From the first line of the records down to the one that holds "## users テーブル", transcribe each line exactly and add nothing.

TASK MATERIAL: Begin

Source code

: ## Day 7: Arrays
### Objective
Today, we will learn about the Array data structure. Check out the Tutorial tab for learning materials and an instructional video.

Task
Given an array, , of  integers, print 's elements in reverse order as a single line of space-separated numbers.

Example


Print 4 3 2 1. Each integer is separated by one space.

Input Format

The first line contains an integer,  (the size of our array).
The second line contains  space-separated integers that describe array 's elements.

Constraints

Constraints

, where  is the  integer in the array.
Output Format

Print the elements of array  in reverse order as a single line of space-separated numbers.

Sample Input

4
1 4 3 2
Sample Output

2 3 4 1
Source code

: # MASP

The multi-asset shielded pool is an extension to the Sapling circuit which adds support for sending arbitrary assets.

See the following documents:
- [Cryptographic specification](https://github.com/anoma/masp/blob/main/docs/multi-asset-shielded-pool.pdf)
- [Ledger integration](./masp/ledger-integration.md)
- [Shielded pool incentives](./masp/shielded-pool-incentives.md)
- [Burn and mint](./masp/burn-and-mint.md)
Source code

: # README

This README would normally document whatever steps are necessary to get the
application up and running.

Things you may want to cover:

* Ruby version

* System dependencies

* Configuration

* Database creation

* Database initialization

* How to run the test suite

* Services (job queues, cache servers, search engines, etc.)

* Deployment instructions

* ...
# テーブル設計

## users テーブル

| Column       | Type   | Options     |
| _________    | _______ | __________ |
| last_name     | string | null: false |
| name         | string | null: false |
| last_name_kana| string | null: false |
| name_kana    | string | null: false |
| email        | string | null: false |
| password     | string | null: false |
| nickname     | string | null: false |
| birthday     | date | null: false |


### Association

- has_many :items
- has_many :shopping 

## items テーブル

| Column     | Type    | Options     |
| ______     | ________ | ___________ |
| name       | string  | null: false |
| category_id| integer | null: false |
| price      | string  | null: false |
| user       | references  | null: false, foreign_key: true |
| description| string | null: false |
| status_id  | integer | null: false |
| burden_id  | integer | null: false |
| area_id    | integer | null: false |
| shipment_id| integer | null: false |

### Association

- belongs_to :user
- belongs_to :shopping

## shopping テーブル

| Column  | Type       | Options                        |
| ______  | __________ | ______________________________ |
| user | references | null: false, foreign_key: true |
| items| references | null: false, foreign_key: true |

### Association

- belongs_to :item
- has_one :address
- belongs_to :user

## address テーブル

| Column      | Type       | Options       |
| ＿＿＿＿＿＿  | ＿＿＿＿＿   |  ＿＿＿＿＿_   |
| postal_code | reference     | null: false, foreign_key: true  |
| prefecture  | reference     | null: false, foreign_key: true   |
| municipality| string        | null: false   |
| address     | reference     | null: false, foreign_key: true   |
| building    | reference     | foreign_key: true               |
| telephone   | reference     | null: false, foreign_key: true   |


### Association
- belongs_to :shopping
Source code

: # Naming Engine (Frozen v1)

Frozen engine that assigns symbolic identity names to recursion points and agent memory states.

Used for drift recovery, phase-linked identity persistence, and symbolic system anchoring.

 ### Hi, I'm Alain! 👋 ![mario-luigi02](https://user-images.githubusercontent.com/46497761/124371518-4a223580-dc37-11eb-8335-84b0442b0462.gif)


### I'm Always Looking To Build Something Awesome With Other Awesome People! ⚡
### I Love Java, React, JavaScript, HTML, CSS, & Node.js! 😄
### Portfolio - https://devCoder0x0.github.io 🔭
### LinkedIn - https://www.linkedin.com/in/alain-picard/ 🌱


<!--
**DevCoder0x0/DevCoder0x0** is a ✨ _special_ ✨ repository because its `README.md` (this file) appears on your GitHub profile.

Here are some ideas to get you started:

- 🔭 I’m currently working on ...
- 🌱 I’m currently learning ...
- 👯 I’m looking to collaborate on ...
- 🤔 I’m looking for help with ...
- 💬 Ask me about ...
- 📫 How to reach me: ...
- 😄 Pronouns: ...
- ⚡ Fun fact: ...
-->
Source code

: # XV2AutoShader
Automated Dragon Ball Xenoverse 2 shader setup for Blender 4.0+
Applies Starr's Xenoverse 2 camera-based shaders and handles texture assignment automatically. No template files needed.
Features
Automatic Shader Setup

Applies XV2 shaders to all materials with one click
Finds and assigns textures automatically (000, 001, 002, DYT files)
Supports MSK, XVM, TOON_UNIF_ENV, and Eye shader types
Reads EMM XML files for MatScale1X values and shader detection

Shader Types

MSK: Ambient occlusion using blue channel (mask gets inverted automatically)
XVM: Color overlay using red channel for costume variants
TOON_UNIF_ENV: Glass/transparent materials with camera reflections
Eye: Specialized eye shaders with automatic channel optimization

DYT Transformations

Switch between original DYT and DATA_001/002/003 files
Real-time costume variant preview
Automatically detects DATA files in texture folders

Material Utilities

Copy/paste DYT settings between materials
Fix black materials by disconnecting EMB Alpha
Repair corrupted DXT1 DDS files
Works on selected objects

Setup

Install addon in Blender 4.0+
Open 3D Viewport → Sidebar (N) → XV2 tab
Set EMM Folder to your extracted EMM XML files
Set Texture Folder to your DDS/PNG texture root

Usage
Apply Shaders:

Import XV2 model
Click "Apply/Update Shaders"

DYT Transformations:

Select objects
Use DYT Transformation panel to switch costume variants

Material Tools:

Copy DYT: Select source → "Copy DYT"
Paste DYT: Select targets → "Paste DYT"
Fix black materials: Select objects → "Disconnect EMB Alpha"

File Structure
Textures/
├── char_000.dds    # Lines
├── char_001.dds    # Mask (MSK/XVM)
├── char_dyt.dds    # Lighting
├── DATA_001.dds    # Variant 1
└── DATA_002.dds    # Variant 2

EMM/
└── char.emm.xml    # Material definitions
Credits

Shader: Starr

TASK MATERIAL: End

■ TASK OUTPUT
Source code

: ## Day 7: Arrays
### Objective
Today, we will learn about the Array data structure. Check out the Tutorial tab for learning materials and an instructional video.

Task
Given an array, , of  integers, print 's elements in reverse order as a single line of space-separated numbers.

Example


Print 4 3 2 1. Each integer is separated by one space.

Input Format

The first line contains an integer,  (the size of our array).
The second line contains  space-separated integers that describe array 's elements.

Constraints

Constraints

, where  is the  integer in the array.
Output Format

Print the elements of array  in reverse order as a single line of space-separated numbers.

Sample Input

4
1 4 3 2
Sample Output

2 3 4 1
Source code

: # MASP

The multi-asset shielded pool is an extension to the Sapling circuit which adds support for sending arbitrary assets.

See the following documents:
- [Cryptographic specification](https://github.com/anoma/masp/blob/main/docs/multi-asset-shielded-pool.pdf)
- [Ledger integration](./masp/ledger-integration.md)
- [Shielded pool incentives](./masp/shielded-pool-incentives.md)
- [Burn and mint](./masp/burn-and-mint.md)
Source code

: # README

This README would normally document whatever steps are necessary to get the
application up and running.

Things you may want to cover:

* Ruby version

* System dependencies

* Configuration

* Database creation

* Database initialization

* How to run the test suite

* Services (job queues, cache servers, search engines, etc.)

* Deployment instructions

* ...
# テーブル設計

## users テーブル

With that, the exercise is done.